Zero hours contracts and workers' control

Submitted by Matthew on 9 October, 2013 - 10:11

Finally the widespread phenomenon of zero hours contracts has broken into the national consciousness, with a lot of coverage in the media.

Unite estimate as many as 5.5 million workers could be on such contracts, perhaps a fifth of the national workforce. Ed Miliband felt compelled to promise to ban certain types of zero hours contract in his speech to the TUC last month.

Zero hours is so common in the service sector that it has become the norm in some chains; as much as 90% of the workforce in the case of Sports Direct. But it also afflicts other workplaces. Over 20,000 university staff are thought to be employed on the basis of zero hours.

This growth can be attributed more than anything to the decline of union power at the point of production.

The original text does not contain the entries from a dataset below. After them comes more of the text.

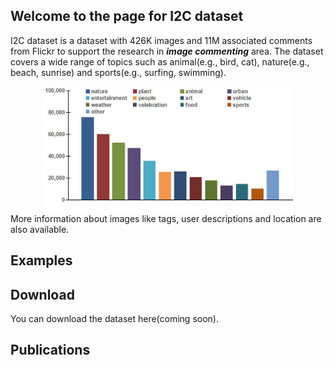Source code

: ## Welcome to the page for I2C dataset
I2C dataset is a dataset with 426K images and 11M associated comments from Flickr to support the research in **_image_ _commenting_** area. The dataset covers a wide range of topics such as animal(e.g., bird, cat), nature(e.g., beach, sunrise) and sports(e.g., surfing, swimming).

<div align="center"><img src="https://raw.githubusercontent.com/helloResearch/I2C_Dataset/master/distribution.jpg" width="400" height="200" alt=""/></div>  
More information about images like tags, user descriptions and location are also available.

## Examples

## Download
You can download the dataset here(coming soon).

## Publications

And its continued growth could serve to weaken the unions further because many of them have been slow to cotton on to the importance of organising casual workers.

So combating zero hours is key for unions to defend their own interests; retaining membership, protecting established terms and conditions, and preventing the undercutting of wages. Unions are perhaps beginning to move on this; the food workers’ union BFAWU recently won, through strike action, the near eradication of zero hours and agency work at the Hovis/Premier Foods factory in Wigan.

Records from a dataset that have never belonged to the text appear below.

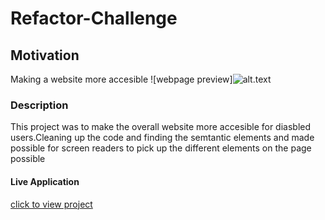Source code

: # Refactor-Challenge
## Motivation
Making a website more accesible
![webpage preview]![alt.text](assets/images/buloko.github.io_Refactor-Challenge_%20(2).png)
### Description
This project was to make the overall website more accesible for diasbled users.Cleaning up the code and finding the semtantic elements and made possible for screen readers to pick up the different elements on the page possible

#### Live Application
[click to view project](https://buloko.github.io/Refactor-Challenge/)
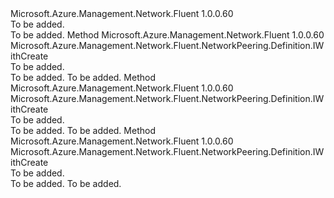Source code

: <Type Name="IWithTrafficForwarding" FullName="Microsoft.Azure.Management.Network.Fluent.NetworkPeering.Definition.IWithTrafficForwarding">
  <TypeSignature Language="C#" Value="public interface IWithTrafficForwarding" />
  <TypeSignature Language="ILAsm" Value=".class public interface auto ansi abstract IWithTrafficForwarding" />
  <TypeSignature Language="DocId" Value="T:Microsoft.Azure.Management.Network.Fluent.NetworkPeering.Definition.IWithTrafficForwarding" />
  <TypeSignature Language="VB.NET" Value="Public Interface IWithTrafficForwarding" />
  <TypeSignature Language="F#" Value="type IWithTrafficForwarding = interface" />
  <AssemblyInfo>
    <AssemblyName>Microsoft.Azure.Management.Network.Fluent</AssemblyName>
    <AssemblyVersion>1.0.0.60</AssemblyVersion>
  </AssemblyInfo>
  <Interfaces />
  <Docs>
    <summary>To be added.</summary>
    <remarks>To be added.</remarks>
  </Docs>
  <Members>
    <Member MemberName="WithTrafficForwardingBetweenBothNetworks">
      <MemberSignature Language="C#" Value="public Microsoft.Azure.Management.Network.Fluent.NetworkPeering.Definition.IWithCreate WithTrafficForwardingBetweenBothNetworks ();" />
      <MemberSignature Language="ILAsm" Value=".method public hidebysig newslot virtual instance class Microsoft.Azure.Management.Network.Fluent.NetworkPeering.Definition.IWithCreate WithTrafficForwardingBetweenBothNetworks() cil managed" />
      <MemberSignature Language="DocId" Value="M:Microsoft.Azure.Management.Network.Fluent.NetworkPeering.Definition.IWithTrafficForwarding.WithTrafficForwardingBetweenBothNetworks" />
      <MemberSignature Language="VB.NET" Value="Public Function WithTrafficForwardingBetweenBothNetworks () As IWithCreate" />
      <MemberSignature Language="F#" Value="abstract member WithTrafficForwardingBetweenBothNetworks : unit -&gt; Microsoft.Azure.Management.Network.Fluent.NetworkPeering.Definition.IWithCreate" Usage="iWithTrafficForwarding.WithTrafficForwardingBetweenBothNetworks " />
      <MemberType>Method</MemberType>
      <AssemblyInfo>
        <AssemblyName>Microsoft.Azure.Management.Network.Fluent</AssemblyName>
        <AssemblyVersion>1.0.0.60</AssemblyVersion>
      </AssemblyInfo>
      <ReturnValue>
        <ReturnType>Microsoft.Azure.Management.Network.Fluent.NetworkPeering.Definition.IWithCreate</ReturnType>
      </ReturnValue>
      <Parameters />
      <Docs>
        <summary>To be added.</summary>
        <returns>To be added.</returns>
        <remarks>To be added.</remarks>
      </Docs>
    </Member>
    <Member MemberName="WithTrafficForwardingFromRemoteNetwork">
      <MemberSignature Language="C#" Value="public Microsoft.Azure.Management.Network.Fluent.NetworkPeering.Definition.IWithCreate WithTrafficForwardingFromRemoteNetwork ();" />
      <MemberSignature Language="ILAsm" Value=".method public hidebysig newslot virtual instance class Microsoft.Azure.Management.Network.Fluent.NetworkPeering.Definition.IWithCreate WithTrafficForwardingFromRemoteNetwork() cil managed" />
      <MemberSignature Language="DocId" Value="M:Microsoft.Azure.Management.Network.Fluent.NetworkPeering.Definition.IWithTrafficForwarding.WithTrafficForwardingFromRemoteNetwork" />
      <MemberSignature Language="VB.NET" Value="Public Function WithTrafficForwardingFromRemoteNetwork () As IWithCreate" />
      <MemberSignature Language="F#" Value="abstract member WithTrafficForwardingFromRemoteNetwork : unit -&gt; Microsoft.Azure.Management.Network.Fluent.NetworkPeering.Definition.IWithCreate" Usage="iWithTrafficForwarding.WithTrafficForwardingFromRemoteNetwork " />
      <MemberType>Method</MemberType>
      <AssemblyInfo>
        <AssemblyName>Microsoft.Azure.Management.Network.Fluent</AssemblyName>
        <AssemblyVersion>1.0.0.60</AssemblyVersion>
      </AssemblyInfo>
      <ReturnValue>
        <ReturnType>Microsoft.Azure.Management.Network.Fluent.NetworkPeering.Definition.IWithCreate</ReturnType>
      </ReturnValue>
      <Parameters />
      <Docs>
        <summary>To be added.</summary>
        <returns>To be added.</returns>
        <remarks>To be added.</remarks>
      </Docs>
    </Member>
    <Member MemberName="WithTrafficForwardingToRemoteNetwork">
      <MemberSignature Language="C#" Value="public Microsoft.Azure.Management.Network.Fluent.NetworkPeering.Definition.IWithCreate WithTrafficForwardingToRemoteNetwork ();" />
      <MemberSignature Language="ILAsm" Value=".method public hidebysig newslot virtual instance class Microsoft.Azure.Management.Network.Fluent.NetworkPeering.Definition.IWithCreate WithTrafficForwardingToRemoteNetwork() cil managed" />
      <MemberSignature Language="DocId" Value="M:Microsoft.Azure.Management.Network.Fluent.NetworkPeering.Definition.IWithTrafficForwarding.WithTrafficForwardingToRemoteNetwork" />
      <MemberSignature Language="VB.NET" Value="Public Function WithTrafficForwardingToRemoteNetwork () As IWithCreate" />
      <MemberSignature Language="F#" Value="abstract member WithTrafficForwardingToRemoteNetwork : unit -&gt; Microsoft.Azure.Management.Network.Fluent.NetworkPeering.Definition.IWithCreate" Usage="iWithTrafficForwarding.WithTrafficForwardingToRemoteNetwork " />
      <MemberType>Method</MemberType>
      <AssemblyInfo>
        <AssemblyName>Microsoft.Azure.Management.Network.Fluent</AssemblyName>
        <AssemblyVersion>1.0.0.60</AssemblyVersion>
      </AssemblyInfo>
      <ReturnValue>
        <ReturnType>Microsoft.Azure.Management.Network.Fluent.NetworkPeering.Definition.IWithCreate</ReturnType>
      </ReturnValue>
      <Parameters />
      <Docs>
        <summary>To be added.</summary>
        <returns>To be added.</returns>
        <remarks>To be added.</remarks>
      </Docs>
    </Member>
  </Members>
</Type>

But the zero hours question also throws up wider questions about the nature of “work” and how it is organised.

The defenders of zero hours make the point that “flexibility” is good – this is true. But a Mass1 survey for Unite found that only 13% of workers on zero hours contracts wanted to stay on one. Not surprising, because flexibility on the boss’s terms means hell for the rest of us.

Many of the so-called “benefits” of flexibility actually only show up the sketchy nature of zero hours work. After all, what’s better? Giving up shifts (and pay) to deal with a personal crisis, or being properly covered with good holidays and sick pay?

It would be a missed opportunity if trade unionists limited our demands to guaranteed hours. We can take it a step further and argue that workers should collectively decide how work is shared out. Why? Because we don’t want people structuring every aspect of their life around work. And we want to affirm the principle of union control of workplace procedures, build the confidence of unions to put forward positive proposals for how work can be shared.

Unite are calling for “a restoration of sector level collective bargaining” to tackle zero hours. It sounds like what they have in mind could be a return to the old Wages Boards, the merits of which are debatable. Of course, this won’t happen, particularly in unorganised sectors and particularly under a Tory government, without massive industrial campaigns calling for it.

On a local level, union branches which feel confident enough should start to assert themselves over working practices as the Hovis bakers have done, and draw up plans for the sort of workplaces we want to see.